2. Text-image matching
    - Feed the output representation at [CLS] into a classifier to predict whether the image and text are from the same document page.
    - A classification layer is built above the encoder outputs. This layer predicts a label for each text token depending on whether it is covered or not



### Components of V2:- 

1. Text embedding:- 

        ti = TokEmb(wi) + PosEmb1D(i) + SegEmb(si)


2. Visual embedding:-

        vi = Proj(VisTokEmb(I)i) + PosEmb1D(i) + SegEmb([C])
        
    Here, the document page image is resized to 224x244 and then the feature maps are avg pooled with width W and height H.
    Layer these are flattened into W*H shape and then passed through a projection layer.

    Positional encodings are added as the CNN based vision encoder is not able to capture the positional information.

    All vision tokens segement = C


3. Layout Embedding:- 

        li = Concat(PosEmb2Dx(xmin, xmax, width), PosEmb2Dy(ymin, ymax, height))

   2 embedding layers to encode x and y features.
   Given the normalized bounding box of the i-th (0 ≤ i < WH + L) 
   
   text/visual token boxi = (xmin, xmax, ymin, ymax, width, height)





### Spatial-Aware Self attention :- 

#### Relative positonal embeddings 
**Modelled the semantic relative position and spatial relative position as bias terms to prevent adding too many parameters**

    α′ij = αij + bj-i(1D) + bxj-xi(2Dx) + byj-yi(2Dy)
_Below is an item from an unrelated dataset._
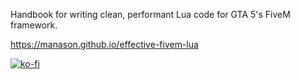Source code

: Handbook for writing clean, performant Lua code for GTA 5's FiveM framework.

https://manason.github.io/effective-fivem-lua

[![ko-fi](https://ko-fi.com/img/githubbutton_sm.svg)](https://ko-fi.com/O5O0NX2Q4)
These bias terms are learnable 

# **Flow :-**


#### Initialising the image embeddings and other layers:- 

    self.has_visual_segment_embedding = config.has_visual_segment_embedding
    self.embeddings = LayoutLMv2Embeddings(config)

    self.visual = LayoutLMv2VisualBackbone(config)

    self.visual_proj = nn.Linear(config.image_feature_pool_shape[-1], config.hidden_size)

    if self.has_visual_segment_embedding:
        self.visual_segment_embedding = nn.Parameter(nn.Embedding(1, config.hidden_size).weight[0])
    
    self.visual_LayerNorm = nn.LayerNorm(config.hidden_size, eps=config.layer_norm_eps)
    self.visual_dropout = nn.Dropout(config.hidden_dropout_prob)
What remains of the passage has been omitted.